Items from a data source
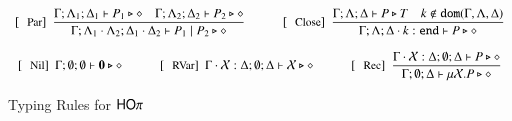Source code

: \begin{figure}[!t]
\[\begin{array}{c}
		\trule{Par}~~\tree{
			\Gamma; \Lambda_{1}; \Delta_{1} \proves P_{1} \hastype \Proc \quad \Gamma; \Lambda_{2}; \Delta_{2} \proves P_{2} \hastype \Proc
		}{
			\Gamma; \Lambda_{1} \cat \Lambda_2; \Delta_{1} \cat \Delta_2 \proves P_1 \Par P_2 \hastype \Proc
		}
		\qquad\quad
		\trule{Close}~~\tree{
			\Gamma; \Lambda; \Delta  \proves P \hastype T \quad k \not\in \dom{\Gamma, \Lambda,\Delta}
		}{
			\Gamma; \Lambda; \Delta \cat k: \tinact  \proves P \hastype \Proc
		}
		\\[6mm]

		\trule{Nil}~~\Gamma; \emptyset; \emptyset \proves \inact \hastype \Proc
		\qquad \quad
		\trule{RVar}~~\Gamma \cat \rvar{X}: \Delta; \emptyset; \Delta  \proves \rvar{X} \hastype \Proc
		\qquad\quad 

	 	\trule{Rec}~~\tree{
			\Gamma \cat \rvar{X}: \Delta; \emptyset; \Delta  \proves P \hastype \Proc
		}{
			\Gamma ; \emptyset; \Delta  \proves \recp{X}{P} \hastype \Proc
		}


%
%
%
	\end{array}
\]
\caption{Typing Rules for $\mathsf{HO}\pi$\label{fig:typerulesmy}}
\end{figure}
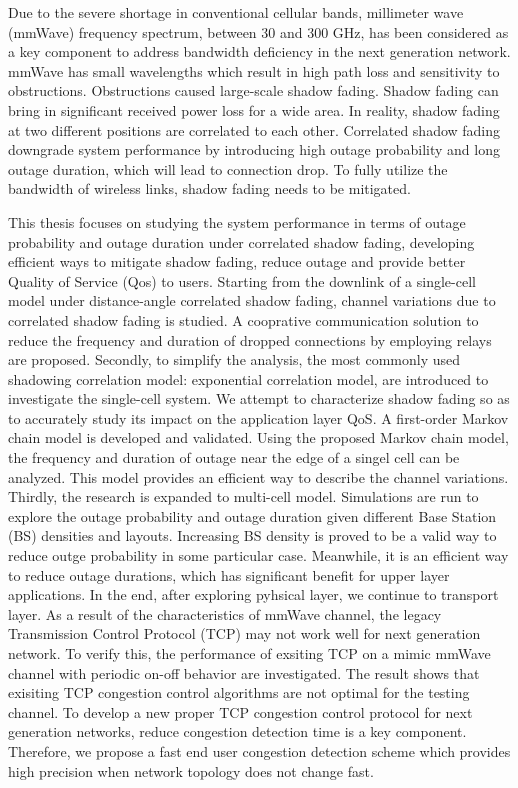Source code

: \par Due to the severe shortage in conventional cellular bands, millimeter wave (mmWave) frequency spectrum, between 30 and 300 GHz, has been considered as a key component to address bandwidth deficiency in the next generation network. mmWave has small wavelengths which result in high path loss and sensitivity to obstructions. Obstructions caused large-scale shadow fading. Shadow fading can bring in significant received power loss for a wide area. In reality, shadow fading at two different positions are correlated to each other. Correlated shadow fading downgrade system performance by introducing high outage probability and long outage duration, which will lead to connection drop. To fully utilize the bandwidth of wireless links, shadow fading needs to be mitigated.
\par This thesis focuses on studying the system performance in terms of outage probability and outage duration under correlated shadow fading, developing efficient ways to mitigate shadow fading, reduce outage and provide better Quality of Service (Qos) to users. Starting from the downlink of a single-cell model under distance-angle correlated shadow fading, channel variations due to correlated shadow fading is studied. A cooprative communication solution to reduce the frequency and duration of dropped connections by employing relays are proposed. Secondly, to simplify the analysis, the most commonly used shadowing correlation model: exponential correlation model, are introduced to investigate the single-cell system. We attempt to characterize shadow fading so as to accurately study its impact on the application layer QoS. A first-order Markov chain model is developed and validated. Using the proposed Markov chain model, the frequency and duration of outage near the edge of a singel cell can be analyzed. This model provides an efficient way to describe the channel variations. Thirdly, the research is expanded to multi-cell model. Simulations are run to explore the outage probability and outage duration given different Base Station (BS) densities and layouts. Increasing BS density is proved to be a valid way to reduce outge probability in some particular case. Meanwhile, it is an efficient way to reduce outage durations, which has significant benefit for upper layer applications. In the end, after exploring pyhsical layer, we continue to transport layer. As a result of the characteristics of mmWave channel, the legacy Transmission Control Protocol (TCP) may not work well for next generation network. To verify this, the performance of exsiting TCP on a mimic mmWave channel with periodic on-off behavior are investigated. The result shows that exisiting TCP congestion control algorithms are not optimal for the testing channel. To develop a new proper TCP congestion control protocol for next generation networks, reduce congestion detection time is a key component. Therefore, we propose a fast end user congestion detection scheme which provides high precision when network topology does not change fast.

● **AIM OF THE EXERCISE**
Reproduce every line above that contains the string "quad".

● **ANSWER**
			\Gamma; \Lambda_{1}; \Delta_{1} \proves P_{1} \hastype \Proc \quad \Gamma; \Lambda_{2}; \Delta_{2} \proves P_{2} \hastype \Proc
		\qquad\quad
			\Gamma; \Lambda; \Delta  \proves P \hastype T \quad k \not\in \dom{\Gamma, \Lambda,\Delta}
		\qquad \quad
		\qquad\quad 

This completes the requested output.